Aunque me gusta el deporte, detesto el fútbol con ardiente encono, justamente por todo lo que tiene de no deportivo. Por ser un negocio ultramillonario, marrullero y oscuro; por lo cerril de la mayoría de sus hinchadas y por la agresividad que pueden llegar a generar; por sus valores ultraconservadores y machirulos (¿cuántos jugadores homosexuales de primera línea conoces?); porque el machaque futbolero opaca a los demás deportes en visibilidad, interés mediático, atención pública. Ya digo, me revienta. Pero todo esto no me impide apreciar las catarsis positivas que también propicia. Es lo que tienen los deportes de masas, porque las masas son como turbulentos, inestables y colosales volúmenes de agua. Cuando los impulsan fuerzas negativas, pueden crear tsunamis de violencia y originar verdaderas carnicerías, como la masacre, hace tres meses, de ese partido de fútbol en Indonesia, que dejó 400 heridos y 131 muertos.

En cambio, si la inercia ciega de la masa se mueve en la buena dirección, entonces puede nacer la magia. Vi esa emoción en 2010, cuando España ganó su único Mundial: la alegría de nuestra sociedad, profundamente herida por la crisis económica de 2008, fue conmovedora. Y el entusiasmo que esta Copa (la tercera) está provocando en Argentina me parece aún mayor. En primer lugar, como es natural, está la satisfacción de la victoria: el sentirse importantes en el mundo y orgullosos de ser quienes son. En realidad, los argentinos son siempre importantes y tienen muchas más cosas de las que enorgullecerse además del fútbol, pero me parece que no se lo creen; yo diría que padecen en grado sumo esa falta de autoestima colectiva que es uno de los rasgos culturales más fastidiosos del mundo hispánico (ya conoces ese antiguo dicho: si habla mal de Inglaterra, es un francés; si habla mal de Francia, es alemán, y si habla mal de España, es español).

Pero lo que me parece más importante de este arrebato de júbilo es su matiz unitario. Eso es lo que les hace llorar: el sentimiento de hermandad y de alegría cómplice por encima de la ferocidad sectaria que lleva años desgarrando a los argentinos. Como escribió Claudia Piñeiro en un artículo: “Se trataba de ser felices con la extraña sensación de estar todos y todas del mismo lado”. Y eso sí que es un milagro poderoso y sanador, como el que contó John Carlin en su libro El factor humano (Clint Eastwood lo convirtió en la película Invictus) sobre la Copa Mundial de Rugby de 1995, que se celebró en Sudáfrica y sirvió para empezar a curar un país lacerado tras los horrores del apartheid. Aplaudo esa magia luminosa que también comparte el triunfo argentino.

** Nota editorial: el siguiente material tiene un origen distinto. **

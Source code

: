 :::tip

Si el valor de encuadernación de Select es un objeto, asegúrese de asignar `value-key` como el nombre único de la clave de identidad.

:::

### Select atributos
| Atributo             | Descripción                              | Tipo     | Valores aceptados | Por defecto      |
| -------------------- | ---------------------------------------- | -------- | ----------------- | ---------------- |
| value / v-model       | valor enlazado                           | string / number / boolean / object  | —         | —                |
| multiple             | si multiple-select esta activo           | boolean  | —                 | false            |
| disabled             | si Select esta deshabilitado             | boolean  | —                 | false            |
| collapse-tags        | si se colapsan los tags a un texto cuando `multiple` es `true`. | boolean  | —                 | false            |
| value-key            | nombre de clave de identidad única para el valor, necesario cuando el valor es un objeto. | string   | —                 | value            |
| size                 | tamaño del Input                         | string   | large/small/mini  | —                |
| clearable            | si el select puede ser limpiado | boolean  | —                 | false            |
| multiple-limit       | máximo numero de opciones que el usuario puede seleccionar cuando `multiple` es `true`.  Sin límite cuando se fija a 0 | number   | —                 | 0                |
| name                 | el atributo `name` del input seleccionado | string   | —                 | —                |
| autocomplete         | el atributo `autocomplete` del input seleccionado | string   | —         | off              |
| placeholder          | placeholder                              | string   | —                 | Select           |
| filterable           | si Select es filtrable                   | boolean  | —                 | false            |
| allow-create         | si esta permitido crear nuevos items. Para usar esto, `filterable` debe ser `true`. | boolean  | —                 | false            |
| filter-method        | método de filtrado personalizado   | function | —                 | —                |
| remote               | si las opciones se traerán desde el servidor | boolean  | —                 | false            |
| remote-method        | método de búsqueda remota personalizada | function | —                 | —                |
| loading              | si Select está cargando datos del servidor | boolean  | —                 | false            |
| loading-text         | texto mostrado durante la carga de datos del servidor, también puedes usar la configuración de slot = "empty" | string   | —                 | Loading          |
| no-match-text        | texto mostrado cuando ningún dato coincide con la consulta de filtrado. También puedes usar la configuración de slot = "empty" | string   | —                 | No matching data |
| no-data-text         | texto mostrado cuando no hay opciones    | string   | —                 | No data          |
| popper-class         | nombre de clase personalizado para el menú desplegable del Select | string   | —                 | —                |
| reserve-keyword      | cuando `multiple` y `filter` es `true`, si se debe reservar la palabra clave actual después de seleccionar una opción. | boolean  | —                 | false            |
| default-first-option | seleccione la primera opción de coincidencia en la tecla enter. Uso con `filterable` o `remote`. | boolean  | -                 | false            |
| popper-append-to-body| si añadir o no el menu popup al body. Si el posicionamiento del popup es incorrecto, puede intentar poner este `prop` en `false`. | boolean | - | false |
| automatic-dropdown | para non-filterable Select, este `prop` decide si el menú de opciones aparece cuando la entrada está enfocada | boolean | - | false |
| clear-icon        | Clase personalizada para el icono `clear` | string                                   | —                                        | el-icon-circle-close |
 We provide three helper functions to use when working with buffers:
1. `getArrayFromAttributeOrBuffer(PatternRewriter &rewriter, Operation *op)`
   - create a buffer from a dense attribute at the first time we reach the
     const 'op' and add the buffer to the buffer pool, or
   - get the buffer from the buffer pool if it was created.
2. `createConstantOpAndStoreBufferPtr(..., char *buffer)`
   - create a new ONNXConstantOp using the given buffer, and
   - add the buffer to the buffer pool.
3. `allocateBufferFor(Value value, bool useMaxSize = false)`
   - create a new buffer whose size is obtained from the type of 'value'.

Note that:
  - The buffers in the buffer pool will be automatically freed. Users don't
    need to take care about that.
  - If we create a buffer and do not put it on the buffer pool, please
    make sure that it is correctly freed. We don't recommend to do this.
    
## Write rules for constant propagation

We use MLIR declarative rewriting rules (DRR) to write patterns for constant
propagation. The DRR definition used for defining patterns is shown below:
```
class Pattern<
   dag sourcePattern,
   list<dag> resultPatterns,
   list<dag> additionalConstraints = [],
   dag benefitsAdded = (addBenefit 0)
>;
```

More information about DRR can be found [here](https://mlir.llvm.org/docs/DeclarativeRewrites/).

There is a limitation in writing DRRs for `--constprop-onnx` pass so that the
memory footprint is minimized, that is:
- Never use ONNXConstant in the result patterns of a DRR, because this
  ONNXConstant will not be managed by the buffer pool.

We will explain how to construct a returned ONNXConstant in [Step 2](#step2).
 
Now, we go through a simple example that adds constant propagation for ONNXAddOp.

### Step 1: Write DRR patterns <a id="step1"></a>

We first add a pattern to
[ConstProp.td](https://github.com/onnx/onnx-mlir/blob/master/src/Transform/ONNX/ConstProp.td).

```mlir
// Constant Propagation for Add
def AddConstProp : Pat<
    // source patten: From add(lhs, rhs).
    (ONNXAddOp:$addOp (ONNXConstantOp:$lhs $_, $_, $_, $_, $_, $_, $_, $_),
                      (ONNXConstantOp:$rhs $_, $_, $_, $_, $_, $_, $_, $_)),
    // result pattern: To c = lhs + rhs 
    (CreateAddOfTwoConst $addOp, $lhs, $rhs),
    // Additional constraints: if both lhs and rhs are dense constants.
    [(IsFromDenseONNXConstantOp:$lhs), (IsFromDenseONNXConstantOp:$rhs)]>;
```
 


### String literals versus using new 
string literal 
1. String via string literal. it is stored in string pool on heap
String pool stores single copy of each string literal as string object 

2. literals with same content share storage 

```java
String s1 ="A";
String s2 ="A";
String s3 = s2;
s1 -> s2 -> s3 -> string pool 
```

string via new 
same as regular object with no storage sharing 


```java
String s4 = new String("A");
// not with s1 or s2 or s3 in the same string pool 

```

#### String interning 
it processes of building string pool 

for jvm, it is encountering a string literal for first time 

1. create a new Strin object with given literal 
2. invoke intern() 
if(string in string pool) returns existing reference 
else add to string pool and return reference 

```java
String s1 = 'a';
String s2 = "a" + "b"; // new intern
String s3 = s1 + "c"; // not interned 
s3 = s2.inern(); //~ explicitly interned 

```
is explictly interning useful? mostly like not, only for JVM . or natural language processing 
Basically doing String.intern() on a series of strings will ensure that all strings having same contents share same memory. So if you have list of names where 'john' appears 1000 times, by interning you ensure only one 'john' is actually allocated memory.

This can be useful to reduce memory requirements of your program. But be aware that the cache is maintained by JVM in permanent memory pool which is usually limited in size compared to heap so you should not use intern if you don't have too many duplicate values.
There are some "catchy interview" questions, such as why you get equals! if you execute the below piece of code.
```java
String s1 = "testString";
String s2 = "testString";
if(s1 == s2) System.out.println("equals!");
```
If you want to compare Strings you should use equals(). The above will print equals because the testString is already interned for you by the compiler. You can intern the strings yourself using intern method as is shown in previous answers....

Dicho esto, no puedo terminar el artículo sin hablar de una desolación creciente que vengo sintiendo en los últimos días. Que se haya celebrado el Mundial en Qatar es una idea demencial que hemos acabado tragando con una docilidad inconcebible. Apenas ha habido unas pocas críticas, cada vez más borrosas, sobre este país bárbaramente machista y semifeudal. Con el resultado final de una normalización vomitiva de un régimen por completo anormal. Tendríamos que habernos echado a la calle antes que permitir esta monumental campaña de imagen de un país que vulnera los derechos más elementales (yo misma no he hecho nada). El escándalo de corrupción de la vicepresidenta del Parlamento Europeo y sus compinches indica hasta qué punto el dinero puede falsificar la realidad. ¿A cuántos más políticos, artistas, escritores, deportistas, habrán comprado los cataríes? Recordemos, por ejemplo, que Qatar es el propietario del Paris Saint Germain, el equipo en donde juega Messi. Si los talibanes tuvieran suficientes millones, ahora estaríamos diciendo que, en el fondo, son unos chicos muy simpáticos. Ya no hacen falta las armas para someter otros países a tus intereses: basta con comprarlos.